Instructions for the task — Gather the lines below that include the string "dimensioni", copying each in full.

Source data —
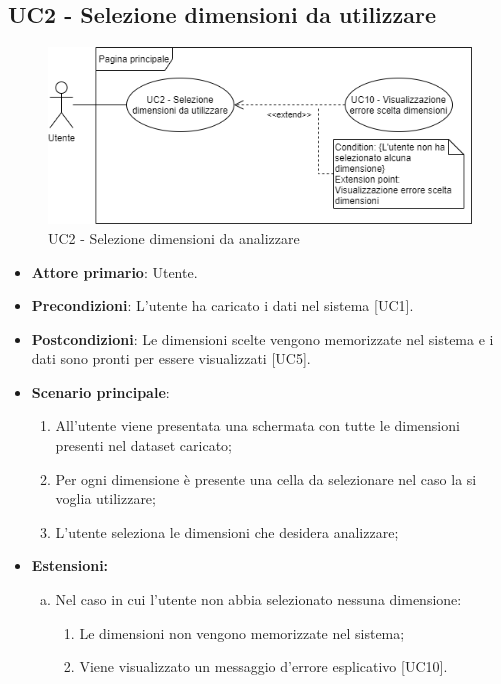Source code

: \subsection{UC2 - Selezione dimensioni da utilizzare}
\begin{figure}[h]
\includegraphics[width=\linewidth]{Section/Images/UC2.png}
\centering
\caption{UC2 - Selezione dimensioni da analizzare}
\end{figure}
\begin{itemize}
	\item \textbf{Attore primario}: Utente.
	\item \textbf{Precondizioni}: L'utente ha caricato i dati nel sistema [UC1].
	\item \textbf{Postcondizioni}: Le dimensioni scelte vengono memorizzate nel sistema e i dati sono pronti per essere visualizzati [UC5].
	\item \textbf{Scenario principale}:
		\begin{enumerate}
			\item All'utente viene presentata una schermata con tutte le dimensioni presenti nel dataset caricato;
			\item Per ogni dimensione è presente una cella da selezionare nel caso la si voglia utilizzare;
			\item L'utente seleziona le dimensioni che desidera analizzare;
		\end{enumerate}
	\item \textbf{Estensioni:}
		\begin{enumerate}[(a)]
			\item Nel caso in cui l'utente non abbia selezionato nessuna dimensione:
			\begin{enumerate}[1.]
				\item Le dimensioni non vengono memorizzate nel sistema;
				\item Viene visualizzato un messaggio d'errore esplicativo [UC10].
			\end{enumerate}
		\end{enumerate}
\end{itemize}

Task answer —
: \subsection{UC2 - Selezione dimensioni da utilizzare}
\caption{UC2 - Selezione dimensioni da analizzare}
	\item \textbf{Postcondizioni}: Le dimensioni scelte vengono memorizzate nel sistema e i dati sono pronti per essere visualizzati [UC5].
			\item All'utente viene presentata una schermata con tutte le dimensioni presenti nel dataset caricato;
			\item L'utente seleziona le dimensioni che desidera analizzare;
				\item Le dimensioni non vengono memorizzate nel sistema;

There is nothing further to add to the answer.